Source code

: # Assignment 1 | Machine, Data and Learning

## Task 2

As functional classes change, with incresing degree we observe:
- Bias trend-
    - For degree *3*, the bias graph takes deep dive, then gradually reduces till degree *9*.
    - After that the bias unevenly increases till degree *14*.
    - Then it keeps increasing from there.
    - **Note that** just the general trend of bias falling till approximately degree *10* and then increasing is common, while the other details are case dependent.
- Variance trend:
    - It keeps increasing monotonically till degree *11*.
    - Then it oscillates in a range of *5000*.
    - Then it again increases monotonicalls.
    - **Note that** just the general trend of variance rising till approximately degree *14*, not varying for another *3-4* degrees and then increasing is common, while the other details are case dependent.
● ● ● ● ● ● ●
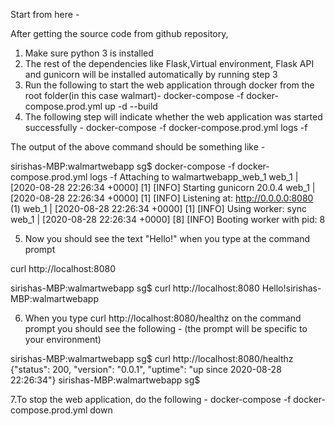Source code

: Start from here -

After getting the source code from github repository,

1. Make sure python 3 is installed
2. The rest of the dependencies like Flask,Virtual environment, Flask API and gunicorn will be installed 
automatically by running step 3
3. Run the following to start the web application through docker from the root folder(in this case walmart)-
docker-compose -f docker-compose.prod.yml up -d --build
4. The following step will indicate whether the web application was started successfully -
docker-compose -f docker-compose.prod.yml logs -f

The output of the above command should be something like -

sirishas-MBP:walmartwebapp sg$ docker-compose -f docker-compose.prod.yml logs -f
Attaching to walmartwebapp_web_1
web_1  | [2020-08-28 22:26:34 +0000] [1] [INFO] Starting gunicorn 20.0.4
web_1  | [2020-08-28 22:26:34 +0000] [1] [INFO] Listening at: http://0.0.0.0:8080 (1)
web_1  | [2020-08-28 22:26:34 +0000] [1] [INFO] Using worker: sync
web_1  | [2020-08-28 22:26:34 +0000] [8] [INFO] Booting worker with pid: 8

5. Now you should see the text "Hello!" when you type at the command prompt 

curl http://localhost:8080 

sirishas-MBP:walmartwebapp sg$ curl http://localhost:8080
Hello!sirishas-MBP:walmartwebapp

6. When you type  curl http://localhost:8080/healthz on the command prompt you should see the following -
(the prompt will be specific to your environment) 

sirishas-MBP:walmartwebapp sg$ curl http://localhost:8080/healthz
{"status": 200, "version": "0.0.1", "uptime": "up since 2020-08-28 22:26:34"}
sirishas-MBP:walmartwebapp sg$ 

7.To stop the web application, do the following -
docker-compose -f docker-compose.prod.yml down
● ● ● ● ● ● ●
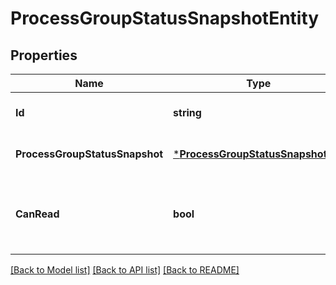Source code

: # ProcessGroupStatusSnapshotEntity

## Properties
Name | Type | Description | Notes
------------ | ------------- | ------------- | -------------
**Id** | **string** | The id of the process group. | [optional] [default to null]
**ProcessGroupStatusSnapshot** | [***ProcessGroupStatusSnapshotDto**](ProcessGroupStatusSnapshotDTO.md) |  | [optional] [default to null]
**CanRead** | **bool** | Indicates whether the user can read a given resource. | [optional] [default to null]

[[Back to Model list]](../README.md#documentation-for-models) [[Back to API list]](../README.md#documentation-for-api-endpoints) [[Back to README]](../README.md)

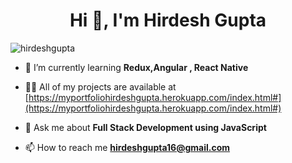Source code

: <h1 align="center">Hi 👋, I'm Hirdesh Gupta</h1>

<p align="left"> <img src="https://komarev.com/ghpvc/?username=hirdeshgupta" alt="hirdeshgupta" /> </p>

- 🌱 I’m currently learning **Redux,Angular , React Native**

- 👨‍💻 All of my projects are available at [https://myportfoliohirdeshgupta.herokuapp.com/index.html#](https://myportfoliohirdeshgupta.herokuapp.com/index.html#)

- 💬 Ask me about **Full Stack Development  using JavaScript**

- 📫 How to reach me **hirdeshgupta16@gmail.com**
● ● ● ● ● ● ●
_WHAT YOU NEED TO DO_
Reproduce each line of the records in which "other" appears.

_WORKED SOLUTION_
    - **Note that** just the general trend of bias falling till approximately degree *10* and then increasing is common, while the other details are case dependent.
    - **Note that** just the general trend of variance rising till approximately degree *14*, not varying for another *3-4* degrees and then increasing is common, while the other details are case dependent.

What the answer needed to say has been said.